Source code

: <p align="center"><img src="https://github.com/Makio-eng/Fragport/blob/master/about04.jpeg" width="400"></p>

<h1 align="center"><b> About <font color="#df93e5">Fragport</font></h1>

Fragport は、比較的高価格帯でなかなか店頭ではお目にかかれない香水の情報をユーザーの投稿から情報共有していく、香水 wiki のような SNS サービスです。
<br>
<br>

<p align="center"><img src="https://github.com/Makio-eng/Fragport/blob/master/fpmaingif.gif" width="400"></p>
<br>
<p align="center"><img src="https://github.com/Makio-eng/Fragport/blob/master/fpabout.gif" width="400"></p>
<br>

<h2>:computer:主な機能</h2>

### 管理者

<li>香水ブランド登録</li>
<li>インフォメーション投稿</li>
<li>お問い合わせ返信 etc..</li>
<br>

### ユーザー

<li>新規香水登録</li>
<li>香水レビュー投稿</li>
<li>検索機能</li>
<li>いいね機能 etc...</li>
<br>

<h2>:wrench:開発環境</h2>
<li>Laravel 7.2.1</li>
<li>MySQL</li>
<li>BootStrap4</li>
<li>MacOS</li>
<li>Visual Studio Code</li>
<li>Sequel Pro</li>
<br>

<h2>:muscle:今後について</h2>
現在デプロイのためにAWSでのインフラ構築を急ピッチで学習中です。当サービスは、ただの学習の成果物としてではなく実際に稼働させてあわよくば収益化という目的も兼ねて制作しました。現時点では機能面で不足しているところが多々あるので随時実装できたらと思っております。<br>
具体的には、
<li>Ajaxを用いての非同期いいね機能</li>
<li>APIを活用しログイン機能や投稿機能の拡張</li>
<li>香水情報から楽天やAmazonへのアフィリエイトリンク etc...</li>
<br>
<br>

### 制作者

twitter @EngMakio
----------------
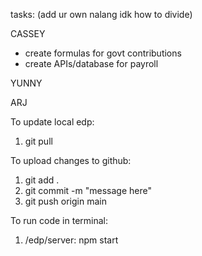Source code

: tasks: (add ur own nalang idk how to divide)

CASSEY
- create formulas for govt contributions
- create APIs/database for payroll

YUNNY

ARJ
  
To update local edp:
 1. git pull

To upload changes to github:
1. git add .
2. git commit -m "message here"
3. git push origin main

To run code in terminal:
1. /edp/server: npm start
----------------
• _Prompt_
In the listing above, how many lines hold the string "center"? Only the number is to be reported.

• _Answer below_
4